*** The input Section Begins ***

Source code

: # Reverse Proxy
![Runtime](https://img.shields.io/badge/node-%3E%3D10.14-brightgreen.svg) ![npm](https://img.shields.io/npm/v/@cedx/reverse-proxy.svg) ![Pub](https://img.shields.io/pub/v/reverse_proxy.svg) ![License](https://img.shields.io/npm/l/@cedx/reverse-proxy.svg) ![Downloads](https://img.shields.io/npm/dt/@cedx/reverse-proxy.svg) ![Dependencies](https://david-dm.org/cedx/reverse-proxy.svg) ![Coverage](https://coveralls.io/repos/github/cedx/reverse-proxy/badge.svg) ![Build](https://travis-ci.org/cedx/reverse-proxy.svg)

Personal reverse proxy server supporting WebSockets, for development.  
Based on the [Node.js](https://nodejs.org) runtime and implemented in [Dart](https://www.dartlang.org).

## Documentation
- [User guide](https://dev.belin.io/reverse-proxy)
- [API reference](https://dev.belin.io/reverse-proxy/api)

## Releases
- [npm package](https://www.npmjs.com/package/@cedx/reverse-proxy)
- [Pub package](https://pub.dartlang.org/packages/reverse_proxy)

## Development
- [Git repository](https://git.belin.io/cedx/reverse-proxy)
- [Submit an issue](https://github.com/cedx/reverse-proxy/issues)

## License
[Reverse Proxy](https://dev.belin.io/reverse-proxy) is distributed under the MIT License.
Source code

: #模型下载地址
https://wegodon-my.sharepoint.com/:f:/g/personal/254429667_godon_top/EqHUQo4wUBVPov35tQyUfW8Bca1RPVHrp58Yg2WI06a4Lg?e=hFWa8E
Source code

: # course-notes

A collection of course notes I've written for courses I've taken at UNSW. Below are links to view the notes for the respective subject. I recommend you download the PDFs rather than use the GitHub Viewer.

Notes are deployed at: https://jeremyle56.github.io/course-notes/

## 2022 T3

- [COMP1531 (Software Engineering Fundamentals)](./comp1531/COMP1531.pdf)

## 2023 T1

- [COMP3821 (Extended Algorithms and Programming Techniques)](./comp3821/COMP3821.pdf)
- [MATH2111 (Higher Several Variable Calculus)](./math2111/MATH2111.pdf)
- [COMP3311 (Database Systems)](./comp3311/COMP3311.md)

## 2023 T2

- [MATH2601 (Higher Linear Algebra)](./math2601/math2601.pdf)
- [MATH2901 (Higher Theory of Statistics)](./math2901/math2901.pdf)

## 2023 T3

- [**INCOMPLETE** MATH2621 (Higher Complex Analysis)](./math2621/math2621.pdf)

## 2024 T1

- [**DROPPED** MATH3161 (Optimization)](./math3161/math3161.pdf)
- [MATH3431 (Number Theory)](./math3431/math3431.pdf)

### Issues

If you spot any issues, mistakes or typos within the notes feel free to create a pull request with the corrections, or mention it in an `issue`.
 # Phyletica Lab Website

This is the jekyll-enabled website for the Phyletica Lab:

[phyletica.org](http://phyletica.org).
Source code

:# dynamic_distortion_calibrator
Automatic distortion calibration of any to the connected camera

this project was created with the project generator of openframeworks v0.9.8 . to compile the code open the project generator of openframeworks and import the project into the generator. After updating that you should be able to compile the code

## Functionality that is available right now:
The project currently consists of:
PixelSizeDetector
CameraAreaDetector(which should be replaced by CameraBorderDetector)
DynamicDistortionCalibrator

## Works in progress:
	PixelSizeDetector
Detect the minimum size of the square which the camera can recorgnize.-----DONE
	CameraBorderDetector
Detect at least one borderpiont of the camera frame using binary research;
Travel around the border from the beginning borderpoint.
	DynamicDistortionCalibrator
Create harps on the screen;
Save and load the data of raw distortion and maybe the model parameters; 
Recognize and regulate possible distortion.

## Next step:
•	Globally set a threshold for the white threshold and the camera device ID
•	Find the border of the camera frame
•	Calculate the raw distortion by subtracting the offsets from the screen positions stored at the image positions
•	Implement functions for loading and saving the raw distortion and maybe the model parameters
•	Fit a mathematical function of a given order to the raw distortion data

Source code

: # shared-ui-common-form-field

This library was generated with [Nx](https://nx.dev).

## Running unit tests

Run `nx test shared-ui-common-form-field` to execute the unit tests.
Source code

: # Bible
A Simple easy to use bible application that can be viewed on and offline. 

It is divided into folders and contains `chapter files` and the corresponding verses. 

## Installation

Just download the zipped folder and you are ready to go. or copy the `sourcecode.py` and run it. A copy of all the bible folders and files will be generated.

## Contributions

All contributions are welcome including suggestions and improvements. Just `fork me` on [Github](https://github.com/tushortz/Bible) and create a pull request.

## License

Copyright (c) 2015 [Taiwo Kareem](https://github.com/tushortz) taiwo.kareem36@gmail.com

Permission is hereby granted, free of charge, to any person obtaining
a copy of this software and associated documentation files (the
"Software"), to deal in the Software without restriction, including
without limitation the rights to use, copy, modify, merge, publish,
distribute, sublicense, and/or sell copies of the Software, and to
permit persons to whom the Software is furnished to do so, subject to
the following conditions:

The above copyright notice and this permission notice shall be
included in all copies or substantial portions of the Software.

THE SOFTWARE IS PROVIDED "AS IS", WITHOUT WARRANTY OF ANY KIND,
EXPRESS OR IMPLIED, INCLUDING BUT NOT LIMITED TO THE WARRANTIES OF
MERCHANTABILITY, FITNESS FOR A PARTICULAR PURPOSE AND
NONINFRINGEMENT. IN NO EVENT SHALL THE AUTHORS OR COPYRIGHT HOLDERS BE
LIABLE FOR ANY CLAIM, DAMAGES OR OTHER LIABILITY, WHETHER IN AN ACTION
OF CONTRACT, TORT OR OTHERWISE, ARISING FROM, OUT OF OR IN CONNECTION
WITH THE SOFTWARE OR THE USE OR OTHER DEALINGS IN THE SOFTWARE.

*** The input Section Ends ***

**Task objective**
Within the material above, extract exactly the lines that start at the line containing "## Installation" and stop after the line containing "## Contributions", and only those.

**Response to the exercise**
## Installation

Just download the zipped folder and you are ready to go. or copy the `sourcecode.py` and run it. A copy of all the bible folders and files will be generated.

## Contributions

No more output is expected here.